# Data listing
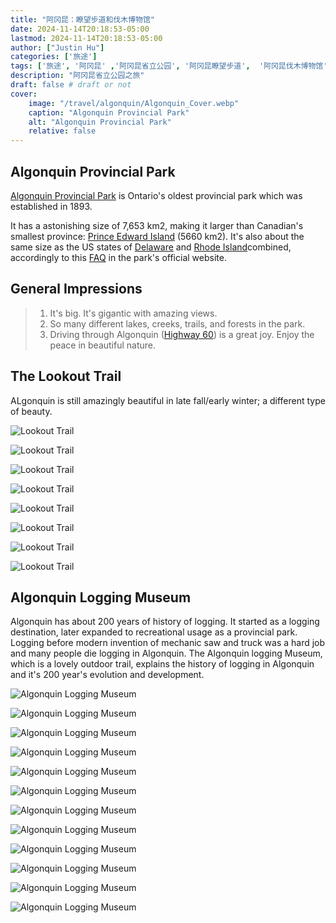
 ```yaml
---
title: "阿冈昆：瞭望步道和伐木博物馆"
date: 2024-11-14T20:18:53-05:00
lastmod: 2024-11-14T20:18:53-05:00
author: ["Justin Hu"]
categories: ['旅途']
tags: ['旅途', '阿冈昆' ,'阿冈昆省立公园', '阿冈昆瞭望步道',  '阿冈昆伐木博物馆']
description: "阿冈昆省立公园之旅"
draft: false # draft or not
cover:
    image: "/travel/algonquin/Algonquin_Cover.webp"
    caption: "Algonquin Provincial Park"
    alt: "Algonquin Provincial Park"
    relative: false
---
```



## Algonquin Provincial Park

[Algonquin Provincial Park](https://en.wikipedia.org/wiki/Algonquin_Provincial_Park) is Ontario's oldest provincial park which was established in 1893.

It has a astonishing size of 7,653 km2, making it larger than Canadian's smallest province: [Prince Edward Island](https://en.wikipedia.org/wiki/Prince_Edward_Island) (5660 km2). It's also about the same size as the US states of [Delaware](https://en.wikipedia.org/wiki/Delaware) and [Rhode Island](https://en.wikipedia.org/wiki/Rhode_Island)combined, accordingly to this [FAQ](https://www.algonquinpark.on.ca/visit/general_park_info/faqs.php#:~:text=Q%3A%20How%20big%20is%20Algonquin,(1%2C045%20square%20miles)%20combined.) in the park's official website.

## General Impressions

> 1. It's big. It's gigantic with amazing views.
> 2. So many different lakes, creeks,  trails, and forests in the park.
> 3. Driving through Algonquin ([Highway 60](https://en.wikipedia.org/wiki/Ontario_Highway_60)) is a great joy. Enjoy the peace in beautiful nature.

## The Lookout Trail

ALgonquin is still amazingly beautiful in late fall/early winter; a different type of beauty.

![Lookout Trail](/travel/algonquin/lookout_trail_1.jpeg)

![Lookout Trail](/travel/algonquin/lookout_trail_2.jpeg)

![Lookout Trail](/travel/algonquin/lookout_trail_3.jpeg)

![Lookout Trail](/travel/algonquin/lookout_trail_4.jpeg)

![Lookout Trail](/travel/algonquin/lookout_trail_5.jpeg)

![Lookout Trail](/travel/algonquin/lookout_trail_6.jpeg)

![Lookout Trail](/travel/algonquin/lookout_trail_7.jpeg)

![Lookout Trail](/travel/algonquin/lookout_trail_8.jpeg)

## Algonquin Logging Museum

Algonquin has about 200 years of history of logging. It started as a logging destination, later expanded to recreational usage as a provincial park. Logging before modern invention of mechanic saw and truck was a hard job and many people die logging in Algonquin. The Algonquin logging Museum,  which is a lovely outdoor trail,  explains the history of logging in Algonquin and it's 200 year's evolution and development.

![Algonquin Logging Museum](/travel/algonquin/logging_museum_1.jpeg)

![Algonquin Logging Museum](/travel/algonquin/logging_museum_2.jpeg)

![Algonquin Logging Museum](/travel/algonquin/logging_museum_3.jpeg)

![Algonquin Logging Museum](/travel/algonquin/logging_museum_4.jpeg)

![Algonquin Logging Museum](/travel/algonquin/logging_museum_5.jpeg)

![Algonquin Logging Museum](/travel/algonquin/logging_museum_6.jpeg)

![Algonquin Logging Museum](/travel/algonquin/logging_museum_7.jpeg)

![Algonquin Logging Museum](/travel/algonquin/logging_museum_8.jpeg)

![Algonquin Logging Museum](/travel/algonquin/logging_museum_9.jpeg)

![Algonquin Logging Museum](/travel/algonquin/logging_museum_10.jpeg)

![Algonquin Logging Museum](/travel/algonquin/logging_museum_11.jpeg)

![Algonquin Logging Museum](/travel/algonquin/logging_museum_12.jpeg)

# Task to complete
Nothing but an exact copy of the data above, minus its pictures, should appear in the response.

# Response box
 ```yaml
---
title: "阿冈昆：瞭望步道和伐木博物馆"
date: 2024-11-14T20:18:53-05:00
lastmod: 2024-11-14T20:18:53-05:00
author: ["Justin Hu"]
categories: ['旅途']
tags: ['旅途', '阿冈昆' ,'阿冈昆省立公园', '阿冈昆瞭望步道',  '阿冈昆伐木博物馆']
description: "阿冈昆省立公园之旅"
draft: false # draft or not
cover:
    image: "/travel/algonquin/Algonquin_Cover.webp"
    caption: "Algonquin Provincial Park"
    alt: "Algonquin Provincial Park"
    relative: false
---
```



## Algonquin Provincial Park

[Algonquin Provincial Park](https://en.wikipedia.org/wiki/Algonquin_Provincial_Park) is Ontario's oldest provincial park which was established in 1893.

It has a astonishing size of 7,653 km2, making it larger than Canadian's smallest province: [Prince Edward Island](https://en.wikipedia.org/wiki/Prince_Edward_Island) (5660 km2). It's also about the same size as the US states of [Delaware](https://en.wikipedia.org/wiki/Delaware) and [Rhode Island](https://en.wikipedia.org/wiki/Rhode_Island)combined, accordingly to this [FAQ](https://www.algonquinpark.on.ca/visit/general_park_info/faqs.php#:~:text=Q%3A%20How%20big%20is%20Algonquin,(1%2C045%20square%20miles)%20combined.) in the park's official website.

## General Impressions

> 1. It's big. It's gigantic with amazing views.
> 2. So many different lakes, creeks,  trails, and forests in the park.
> 3. Driving through Algonquin ([Highway 60](https://en.wikipedia.org/wiki/Ontario_Highway_60)) is a great joy. Enjoy the peace in beautiful nature.

## The Lookout Trail

ALgonquin is still amazingly beautiful in late fall/early winter; a different type of beauty.

![Lookout Trail](/travel/algonquin/lookout_trail_1.jpeg)

![Lookout Trail](/travel/algonquin/lookout_trail_2.jpeg)

![Lookout Trail](/travel/algonquin/lookout_trail_3.jpeg)

![Lookout Trail](/travel/algonquin/lookout_trail_4.jpeg)

![Lookout Trail](/travel/algonquin/lookout_trail_5.jpeg)

![Lookout Trail](/travel/algonquin/lookout_trail_6.jpeg)

![Lookout Trail](/travel/algonquin/lookout_trail_7.jpeg)

![Lookout Trail](/travel/algonquin/lookout_trail_8.jpeg)

## Algonquin Logging Museum

Algonquin has about 200 years of history of logging. It started as a logging destination, later expanded to recreational usage as a provincial park. Logging before modern invention of mechanic saw and truck was a hard job and many people die logging in Algonquin. The Algonquin logging Museum,  which is a lovely outdoor trail,  explains the history of logging in Algonquin and it's 200 year's evolution and development.

![Algonquin Logging Museum](/travel/algonquin/logging_museum_1.jpeg)

![Algonquin Logging Museum](/travel/algonquin/logging_museum_2.jpeg)

![Algonquin Logging Museum](/travel/algonquin/logging_museum_3.jpeg)

![Algonquin Logging Museum](/travel/algonquin/logging_museum_4.jpeg)

![Algonquin Logging Museum](/travel/algonquin/logging_museum_5.jpeg)

![Algonquin Logging Museum](/travel/algonquin/logging_museum_6.jpeg)

![Algonquin Logging Museum](/travel/algonquin/logging_museum_7.jpeg)

![Algonquin Logging Museum](/travel/algonquin/logging_museum_8.jpeg)

![Algonquin Logging Museum](/travel/algonquin/logging_museum_9.jpeg)

![Algonquin Logging Museum](/travel/algonquin/logging_museum_10.jpeg)

![Algonquin Logging Museum](/travel/algonquin/logging_museum_11.jpeg)

![Algonquin Logging Museum](/travel/algonquin/logging_museum_12.jpeg)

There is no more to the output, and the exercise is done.